-- RECORDS FOR THE EXERCISE follows --

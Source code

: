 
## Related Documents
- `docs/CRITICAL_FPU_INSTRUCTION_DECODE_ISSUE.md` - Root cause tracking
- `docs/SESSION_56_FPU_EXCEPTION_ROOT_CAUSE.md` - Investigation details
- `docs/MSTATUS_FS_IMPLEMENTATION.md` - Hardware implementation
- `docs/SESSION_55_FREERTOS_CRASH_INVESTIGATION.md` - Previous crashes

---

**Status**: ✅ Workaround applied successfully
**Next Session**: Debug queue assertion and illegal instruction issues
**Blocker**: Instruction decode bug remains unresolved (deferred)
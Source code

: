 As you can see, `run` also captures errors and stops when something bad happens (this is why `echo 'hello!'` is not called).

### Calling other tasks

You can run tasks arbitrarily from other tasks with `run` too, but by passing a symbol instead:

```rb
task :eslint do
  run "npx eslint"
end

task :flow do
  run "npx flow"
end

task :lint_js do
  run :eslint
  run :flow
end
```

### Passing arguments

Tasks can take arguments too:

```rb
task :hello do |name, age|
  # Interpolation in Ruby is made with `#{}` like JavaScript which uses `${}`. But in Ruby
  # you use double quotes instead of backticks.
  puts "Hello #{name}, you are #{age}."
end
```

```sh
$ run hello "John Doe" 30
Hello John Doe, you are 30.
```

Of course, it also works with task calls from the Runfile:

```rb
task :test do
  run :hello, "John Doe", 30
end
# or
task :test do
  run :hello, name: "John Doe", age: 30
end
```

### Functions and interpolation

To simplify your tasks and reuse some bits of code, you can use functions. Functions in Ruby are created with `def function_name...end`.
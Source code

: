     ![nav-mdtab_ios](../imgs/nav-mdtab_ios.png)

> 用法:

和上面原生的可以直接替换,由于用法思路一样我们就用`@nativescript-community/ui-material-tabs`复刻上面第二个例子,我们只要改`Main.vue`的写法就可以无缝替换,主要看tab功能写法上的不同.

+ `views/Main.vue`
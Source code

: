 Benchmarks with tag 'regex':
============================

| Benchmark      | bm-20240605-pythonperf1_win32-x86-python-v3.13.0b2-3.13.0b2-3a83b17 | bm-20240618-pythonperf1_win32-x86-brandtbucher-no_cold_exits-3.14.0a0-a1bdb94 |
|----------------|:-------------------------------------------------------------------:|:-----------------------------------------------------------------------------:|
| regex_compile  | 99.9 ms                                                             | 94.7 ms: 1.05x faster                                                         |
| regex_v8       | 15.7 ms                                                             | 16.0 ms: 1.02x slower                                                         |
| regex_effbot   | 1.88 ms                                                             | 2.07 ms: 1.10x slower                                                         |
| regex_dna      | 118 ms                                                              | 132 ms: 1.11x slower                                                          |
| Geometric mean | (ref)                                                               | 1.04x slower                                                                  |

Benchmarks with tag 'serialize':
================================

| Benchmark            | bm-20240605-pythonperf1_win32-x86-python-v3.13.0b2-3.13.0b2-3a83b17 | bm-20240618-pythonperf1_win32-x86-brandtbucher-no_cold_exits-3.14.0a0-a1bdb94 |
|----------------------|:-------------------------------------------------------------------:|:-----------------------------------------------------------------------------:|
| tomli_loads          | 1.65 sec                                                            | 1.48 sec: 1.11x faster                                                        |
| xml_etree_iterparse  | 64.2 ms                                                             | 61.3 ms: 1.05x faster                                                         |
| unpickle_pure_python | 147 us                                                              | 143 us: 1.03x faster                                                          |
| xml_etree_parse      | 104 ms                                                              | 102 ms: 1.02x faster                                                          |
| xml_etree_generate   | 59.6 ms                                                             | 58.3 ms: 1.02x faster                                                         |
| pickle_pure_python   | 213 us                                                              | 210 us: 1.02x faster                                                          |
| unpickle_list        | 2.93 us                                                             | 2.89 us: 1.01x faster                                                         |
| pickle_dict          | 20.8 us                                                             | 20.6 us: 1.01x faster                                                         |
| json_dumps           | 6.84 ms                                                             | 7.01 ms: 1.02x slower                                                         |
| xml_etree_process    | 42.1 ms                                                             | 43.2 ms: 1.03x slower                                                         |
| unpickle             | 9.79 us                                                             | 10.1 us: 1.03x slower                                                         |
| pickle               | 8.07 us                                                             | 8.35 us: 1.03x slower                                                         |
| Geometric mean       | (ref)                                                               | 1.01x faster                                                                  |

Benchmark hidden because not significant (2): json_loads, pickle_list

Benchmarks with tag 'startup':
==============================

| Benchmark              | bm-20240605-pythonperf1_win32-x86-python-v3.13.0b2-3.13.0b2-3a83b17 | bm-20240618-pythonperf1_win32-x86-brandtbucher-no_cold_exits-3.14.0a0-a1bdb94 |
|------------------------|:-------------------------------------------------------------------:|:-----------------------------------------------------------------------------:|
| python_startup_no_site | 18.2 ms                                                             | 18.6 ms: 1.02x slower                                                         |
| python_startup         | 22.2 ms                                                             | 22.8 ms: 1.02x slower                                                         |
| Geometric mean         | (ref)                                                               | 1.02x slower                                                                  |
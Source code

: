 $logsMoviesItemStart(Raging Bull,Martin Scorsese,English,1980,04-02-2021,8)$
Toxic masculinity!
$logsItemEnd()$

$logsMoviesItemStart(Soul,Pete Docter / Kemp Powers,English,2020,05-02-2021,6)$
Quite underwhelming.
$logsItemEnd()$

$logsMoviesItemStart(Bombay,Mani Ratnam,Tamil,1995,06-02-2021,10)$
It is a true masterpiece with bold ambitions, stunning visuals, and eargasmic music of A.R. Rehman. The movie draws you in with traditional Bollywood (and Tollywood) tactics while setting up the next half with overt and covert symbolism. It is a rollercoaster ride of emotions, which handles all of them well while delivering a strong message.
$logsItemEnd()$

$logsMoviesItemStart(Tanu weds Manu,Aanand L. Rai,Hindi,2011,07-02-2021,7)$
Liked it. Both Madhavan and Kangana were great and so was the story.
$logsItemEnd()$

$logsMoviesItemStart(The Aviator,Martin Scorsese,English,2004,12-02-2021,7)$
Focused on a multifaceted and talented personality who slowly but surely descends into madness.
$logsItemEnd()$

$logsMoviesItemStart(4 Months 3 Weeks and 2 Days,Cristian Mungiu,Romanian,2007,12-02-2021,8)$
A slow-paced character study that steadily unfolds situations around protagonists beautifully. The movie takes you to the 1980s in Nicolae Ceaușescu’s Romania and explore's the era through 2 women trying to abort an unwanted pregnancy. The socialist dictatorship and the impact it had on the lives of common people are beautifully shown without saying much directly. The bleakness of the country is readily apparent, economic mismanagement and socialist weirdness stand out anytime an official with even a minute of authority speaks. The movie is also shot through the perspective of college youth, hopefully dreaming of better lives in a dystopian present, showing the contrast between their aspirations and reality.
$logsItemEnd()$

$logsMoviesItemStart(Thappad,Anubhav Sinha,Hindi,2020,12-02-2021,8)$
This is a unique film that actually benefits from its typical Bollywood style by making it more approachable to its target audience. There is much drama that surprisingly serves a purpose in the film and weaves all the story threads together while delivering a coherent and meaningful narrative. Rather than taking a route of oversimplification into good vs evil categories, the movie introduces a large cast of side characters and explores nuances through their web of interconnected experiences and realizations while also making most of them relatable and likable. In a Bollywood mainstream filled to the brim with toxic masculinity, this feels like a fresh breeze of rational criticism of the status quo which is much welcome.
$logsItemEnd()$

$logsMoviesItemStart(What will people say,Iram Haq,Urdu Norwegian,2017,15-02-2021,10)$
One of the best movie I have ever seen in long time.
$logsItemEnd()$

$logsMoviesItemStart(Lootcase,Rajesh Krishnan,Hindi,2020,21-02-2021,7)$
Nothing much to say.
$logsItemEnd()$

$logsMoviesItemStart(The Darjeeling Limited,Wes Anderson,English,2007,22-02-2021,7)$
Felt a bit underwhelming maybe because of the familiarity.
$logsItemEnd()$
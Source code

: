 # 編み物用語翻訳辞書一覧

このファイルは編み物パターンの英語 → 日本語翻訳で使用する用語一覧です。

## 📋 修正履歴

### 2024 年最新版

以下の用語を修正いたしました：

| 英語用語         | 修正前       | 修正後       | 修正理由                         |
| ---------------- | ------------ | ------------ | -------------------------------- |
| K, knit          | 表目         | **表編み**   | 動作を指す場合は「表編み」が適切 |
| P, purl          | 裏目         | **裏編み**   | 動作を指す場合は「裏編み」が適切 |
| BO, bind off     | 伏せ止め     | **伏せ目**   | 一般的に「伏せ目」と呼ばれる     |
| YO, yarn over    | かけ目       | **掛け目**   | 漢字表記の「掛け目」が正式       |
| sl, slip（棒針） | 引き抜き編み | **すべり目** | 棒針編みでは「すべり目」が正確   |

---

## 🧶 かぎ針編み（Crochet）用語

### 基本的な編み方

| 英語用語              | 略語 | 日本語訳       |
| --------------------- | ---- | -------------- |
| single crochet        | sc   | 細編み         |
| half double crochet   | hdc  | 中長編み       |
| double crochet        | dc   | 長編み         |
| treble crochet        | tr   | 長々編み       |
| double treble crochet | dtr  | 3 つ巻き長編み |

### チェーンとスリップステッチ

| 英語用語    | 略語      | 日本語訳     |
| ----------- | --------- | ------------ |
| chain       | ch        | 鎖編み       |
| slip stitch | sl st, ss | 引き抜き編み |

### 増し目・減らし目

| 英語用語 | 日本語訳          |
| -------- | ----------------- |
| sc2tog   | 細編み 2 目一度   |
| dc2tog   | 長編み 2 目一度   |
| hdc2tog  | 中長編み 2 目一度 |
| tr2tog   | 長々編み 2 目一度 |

-- RECORDS FOR THE EXERCISE concluded --

→ WORK TO COMPLETE
What is needed is every line from the start of the entries through the line containing "illegal instruction issues", returned word for word and nothing else.

→ OUTPUT FOR THIS TASK
Source code

: 
## Related Documents
- `docs/CRITICAL_FPU_INSTRUCTION_DECODE_ISSUE.md` - Root cause tracking
- `docs/SESSION_56_FPU_EXCEPTION_ROOT_CAUSE.md` - Investigation details
- `docs/MSTATUS_FS_IMPLEMENTATION.md` - Hardware implementation
- `docs/SESSION_55_FREERTOS_CRASH_INVESTIGATION.md` - Previous crashes

---

**Status**: ✅ Workaround applied successfully
**Next Session**: Debug queue assertion and illegal instruction issues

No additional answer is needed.